Урожай был жалкий. Сначала засуха, потом эти кошмарные дожди, которые сгубили все фрукты. Но все-таки праздника урожая, который всегда устраивали в конце октября, мы ждали с нетерпением. Даже Рен, даже мать. Она всегда к этому празднику пекла особые пироги, а на подоконник выставляла миски с фруктами и овощами; еще она любила печь чудесные булочки самой замысловатой формы: в виде снопа пшеницы, или рыбок, или корзинки с яблоками, – только по большей части она продавала их на рынке в Анже.
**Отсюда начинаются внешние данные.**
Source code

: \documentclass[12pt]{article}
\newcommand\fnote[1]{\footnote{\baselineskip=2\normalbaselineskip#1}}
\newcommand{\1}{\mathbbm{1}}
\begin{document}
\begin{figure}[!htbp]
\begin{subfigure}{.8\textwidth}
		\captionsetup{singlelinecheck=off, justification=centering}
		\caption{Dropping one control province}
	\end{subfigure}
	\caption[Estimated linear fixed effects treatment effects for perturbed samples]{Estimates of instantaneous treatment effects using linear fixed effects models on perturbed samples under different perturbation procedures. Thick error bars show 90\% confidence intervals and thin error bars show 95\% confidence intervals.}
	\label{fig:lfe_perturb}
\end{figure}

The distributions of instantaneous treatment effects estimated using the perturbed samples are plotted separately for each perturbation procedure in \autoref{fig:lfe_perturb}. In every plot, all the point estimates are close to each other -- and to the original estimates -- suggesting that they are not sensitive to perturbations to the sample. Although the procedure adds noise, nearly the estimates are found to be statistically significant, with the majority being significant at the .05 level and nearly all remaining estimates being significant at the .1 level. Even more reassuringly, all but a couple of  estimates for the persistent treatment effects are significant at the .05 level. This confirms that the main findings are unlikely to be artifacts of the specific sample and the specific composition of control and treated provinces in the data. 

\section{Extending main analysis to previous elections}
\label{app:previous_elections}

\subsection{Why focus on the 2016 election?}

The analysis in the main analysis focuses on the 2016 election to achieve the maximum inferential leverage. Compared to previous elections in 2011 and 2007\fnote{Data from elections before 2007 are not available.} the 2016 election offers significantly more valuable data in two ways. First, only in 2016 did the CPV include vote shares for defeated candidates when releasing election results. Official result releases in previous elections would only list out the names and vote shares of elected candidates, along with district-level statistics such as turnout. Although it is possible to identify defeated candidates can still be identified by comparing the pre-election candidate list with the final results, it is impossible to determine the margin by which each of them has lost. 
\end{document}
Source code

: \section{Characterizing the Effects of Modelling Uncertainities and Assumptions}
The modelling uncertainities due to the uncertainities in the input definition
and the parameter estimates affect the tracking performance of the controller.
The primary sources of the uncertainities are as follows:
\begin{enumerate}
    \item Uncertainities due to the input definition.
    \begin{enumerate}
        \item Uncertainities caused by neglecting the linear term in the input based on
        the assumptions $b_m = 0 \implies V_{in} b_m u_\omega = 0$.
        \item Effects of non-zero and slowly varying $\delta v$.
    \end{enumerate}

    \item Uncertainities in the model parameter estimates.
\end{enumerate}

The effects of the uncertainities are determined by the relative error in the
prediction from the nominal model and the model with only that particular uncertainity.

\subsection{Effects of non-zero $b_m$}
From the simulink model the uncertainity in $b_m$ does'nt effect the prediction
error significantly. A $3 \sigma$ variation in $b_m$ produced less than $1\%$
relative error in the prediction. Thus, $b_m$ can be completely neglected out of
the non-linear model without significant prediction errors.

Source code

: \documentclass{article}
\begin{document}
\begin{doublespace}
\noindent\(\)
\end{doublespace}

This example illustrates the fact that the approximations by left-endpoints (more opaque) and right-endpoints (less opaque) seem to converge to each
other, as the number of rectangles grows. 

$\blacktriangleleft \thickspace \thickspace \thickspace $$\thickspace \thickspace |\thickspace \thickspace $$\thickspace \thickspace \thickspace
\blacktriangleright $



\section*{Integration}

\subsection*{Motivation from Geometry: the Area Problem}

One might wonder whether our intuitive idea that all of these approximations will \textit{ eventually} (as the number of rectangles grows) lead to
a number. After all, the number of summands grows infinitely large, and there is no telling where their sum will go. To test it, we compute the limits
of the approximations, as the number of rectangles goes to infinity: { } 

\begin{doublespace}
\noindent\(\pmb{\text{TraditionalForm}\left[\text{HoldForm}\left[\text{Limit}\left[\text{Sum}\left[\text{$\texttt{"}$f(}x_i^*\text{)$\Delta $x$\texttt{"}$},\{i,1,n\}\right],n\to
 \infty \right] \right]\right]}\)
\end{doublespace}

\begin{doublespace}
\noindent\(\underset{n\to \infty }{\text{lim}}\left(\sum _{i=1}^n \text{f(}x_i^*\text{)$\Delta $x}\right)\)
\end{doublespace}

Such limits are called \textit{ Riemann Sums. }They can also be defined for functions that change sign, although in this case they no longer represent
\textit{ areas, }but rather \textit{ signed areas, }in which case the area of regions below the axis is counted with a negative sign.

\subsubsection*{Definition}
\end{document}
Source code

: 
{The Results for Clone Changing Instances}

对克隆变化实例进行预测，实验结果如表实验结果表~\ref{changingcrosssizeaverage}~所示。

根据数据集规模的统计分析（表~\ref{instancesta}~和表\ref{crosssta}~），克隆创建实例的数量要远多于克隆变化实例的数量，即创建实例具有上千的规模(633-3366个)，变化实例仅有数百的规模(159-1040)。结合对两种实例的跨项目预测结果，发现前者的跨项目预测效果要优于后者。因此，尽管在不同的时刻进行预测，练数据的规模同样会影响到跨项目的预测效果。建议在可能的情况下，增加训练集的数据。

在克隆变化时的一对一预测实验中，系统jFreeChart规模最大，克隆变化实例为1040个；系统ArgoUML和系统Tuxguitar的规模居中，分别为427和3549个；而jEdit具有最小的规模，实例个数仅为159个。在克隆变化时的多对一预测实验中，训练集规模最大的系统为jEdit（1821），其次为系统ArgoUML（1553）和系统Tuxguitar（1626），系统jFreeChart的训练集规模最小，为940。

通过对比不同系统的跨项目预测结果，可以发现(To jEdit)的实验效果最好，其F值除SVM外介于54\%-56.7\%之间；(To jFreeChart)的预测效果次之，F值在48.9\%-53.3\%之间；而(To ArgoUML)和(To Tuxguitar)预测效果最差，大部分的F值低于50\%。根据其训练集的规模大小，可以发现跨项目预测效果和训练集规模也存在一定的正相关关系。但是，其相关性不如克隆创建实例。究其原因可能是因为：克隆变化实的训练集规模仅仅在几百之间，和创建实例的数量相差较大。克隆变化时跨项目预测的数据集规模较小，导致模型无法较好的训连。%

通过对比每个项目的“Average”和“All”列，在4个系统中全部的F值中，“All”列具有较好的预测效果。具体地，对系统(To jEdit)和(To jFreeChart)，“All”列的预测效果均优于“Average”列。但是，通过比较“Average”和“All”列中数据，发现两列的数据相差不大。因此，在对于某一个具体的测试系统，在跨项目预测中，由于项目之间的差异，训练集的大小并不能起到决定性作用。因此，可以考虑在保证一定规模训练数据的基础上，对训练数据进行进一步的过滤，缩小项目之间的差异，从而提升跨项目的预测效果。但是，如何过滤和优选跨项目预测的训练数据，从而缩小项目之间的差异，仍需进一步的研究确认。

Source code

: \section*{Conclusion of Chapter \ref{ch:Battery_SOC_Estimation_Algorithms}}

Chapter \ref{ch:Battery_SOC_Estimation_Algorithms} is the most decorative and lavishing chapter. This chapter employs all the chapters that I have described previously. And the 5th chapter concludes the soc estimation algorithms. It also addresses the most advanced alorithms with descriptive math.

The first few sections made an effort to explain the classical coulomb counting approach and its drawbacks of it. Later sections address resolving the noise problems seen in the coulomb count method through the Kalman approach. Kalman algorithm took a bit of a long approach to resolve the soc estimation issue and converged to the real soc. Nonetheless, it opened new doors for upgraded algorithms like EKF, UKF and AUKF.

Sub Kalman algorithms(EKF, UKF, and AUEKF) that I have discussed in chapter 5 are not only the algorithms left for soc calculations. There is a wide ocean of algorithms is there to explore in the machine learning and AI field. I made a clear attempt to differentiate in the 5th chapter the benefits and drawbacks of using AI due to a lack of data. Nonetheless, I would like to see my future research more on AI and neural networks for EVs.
Начальная школа у нас в деревне закрылась еще год назад, когда учитель перебрался в Париж, но воскресная школа действовала. Обычно в день праздника все ученики воскресной школы собирались вокруг фонтана, украшенного, как у самых настоящих язычников, гирляндами цветов, фруктами, снопами пшеницы, тыквами и разноцветными кабачками, из которых вынули сердцевину и превратили в фонарики; все принаряжались, как могли, и пели, держа в руках свечи. В церкви еще продолжалась служба; там, у алтаря, задрапированного золотым и зеленым, распевали псалмы; пение долетало даже до площади, мы стояли и слушали, очарованные роскошью недозволенных нам прежде вещей: жатвой Господней, осуществляемой избранными, и сжиганием соломы. Мы ждали, когда закончится месса и можно будет праздновать вместе со всеми; люди уже постепенно выходили из церкви, но наш кюре еще оставался там – принимал исповеди. В воздухе висел сладковатый запах дыма от праздничных костров, горевших по углам опустевших полей.
На площади начиналась ярмарка, особая, праздничная – с борьбой, со скачками, с разными состязаниями: кто кого перепляшет, кто сумеет укусить подвешенное на нитке яблоко, кто больше всех съест блинчиков, кто победит по бегу вприсядку. И победителей, и проигравших одаривали теплыми пряниками и сидром. У фонтана полными корзинами распродавали разнообразные домашние кушанья, а Королева урожая сидела, улыбаясь, на своем желтом троне и осыпала цветами всех, кто проходил мимо.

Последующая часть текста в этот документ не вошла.